(L-R) Carlos Sainz, Peter Utoft, Kris Nissen
This Dakar Rally is one of the biggest challenges the drivers and co-pilots can face. What is different about the “Dakar” in terms of organising the team?
“The mechanics and engineers have to deal with quite a marathon every day too. On average, the crews in the service vehicles cover about 800 kilometres every day. This entails setting off at 4.00 a.m. in order to be ready to service the rally vehicles at the next bivouac when they come in. This servicing work can easily last until midnight – so there’s not much time for sleeping.”
What minor adjustments can you make as the team manager in order to make things as comfortable as possible for the technicians and engineers?
“For maximum crew safety on the long service routes, we have stipulated that one team member per vehicle must get at least six hours of sleep. And then there is also a small crew that stays with the Race Touareg until just before the leg gets underway. A different crew does this every day – and this has the advantage that the crew in question can then have a longer sleep.
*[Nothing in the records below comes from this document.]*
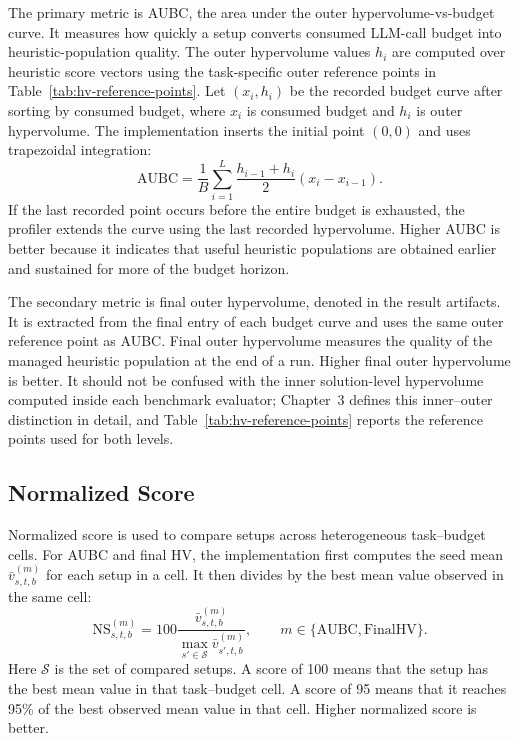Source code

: \documentclass[../main.tex]{subfiles}
\begin{document}
The primary metric is AUBC, the area under the outer hypervolume-vs-budget curve. It measures how quickly a setup converts consumed LLM-call budget into heuristic-population quality. The outer hypervolume values $h_i$ are computed over heuristic score vectors using the task-specific outer reference points in Table~\ref{tab:hv-reference-points}. Let $(x_i,h_i)$ be the recorded budget curve after sorting by consumed budget, where $x_i$ is consumed budget and $h_i$ is outer hypervolume. The implementation inserts the initial point $(0,0)$ and uses trapezoidal integration:
\begin{equation}
  \mathrm{AUBC}
  =
  \frac{1}{B}
  \sum_{i=1}^{L}
  \frac{h_{i-1}+h_i}{2}
  (x_i-x_{i-1}).
  \label{eq:aubc-chapter5}
\end{equation}
If the last recorded point occurs before the entire budget is exhausted, the profiler extends the curve using the last recorded hypervolume. Higher AUBC is better because it indicates that useful heuristic populations are obtained earlier and sustained for more of the budget horizon.

The secondary metric is final outer hypervolume, denoted  in the result artifacts. It is extracted from the final  entry of each budget curve and uses the same outer reference point as AUBC. Final outer hypervolume measures the quality of the managed heuristic population at the end of a run. Higher final outer hypervolume is better. It should not be confused with the inner solution-level hypervolume computed inside each benchmark evaluator; Chapter~3 defines this inner--outer distinction in detail, and Table~\ref{tab:hv-reference-points} reports the reference points used for both levels.

\subsection{Normalized Score}

Normalized score is used to compare setups across heterogeneous task--budget cells. For AUBC and final HV, the implementation first computes the seed mean $\bar{v}^{(m)}_{s,t,b}$ for each setup in a cell. It then divides by the best mean value observed in the same cell:
\begin{equation}
  \mathrm{NS}^{(m)}_{s,t,b}
  =
  100
  \frac{\bar{v}^{(m)}_{s,t,b}}
       {\max_{s'\in\mathcal{S}} \bar{v}^{(m)}_{s',t,b}},
  \qquad
  m\in\{\mathrm{AUBC},\mathrm{FinalHV}\}.
  \label{eq:normalized-score-chapter5}
\end{equation}
Here $\mathcal{S}$ is the set of compared setups. A score of 100 means that the setup has the best mean value in that task--budget cell. A score of 95 means that it reaches 95\% of the best observed mean value in that cell. Higher normalized score is better.
\end{document}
But on the flip side of the coin, this means they also get to the next bivouac much later.”
To what extent does good organisation play a part in the success of the rally drivers?
“Good team management involves making sure that each and every member of the crew is in the right place at the right time. It is also important to us that the mechanics are happy, and they can only be motivated in their work if they are able to get as much sleep as possible, get on well with the other team members and are also well fed by our very own chef. The individual work processes are also an important criterion and every member of the team needs to know what he should be doing in the bivouac. This is working in this year’s team without the need for much to be said. So I would say that we have once again come on a long way in this area.”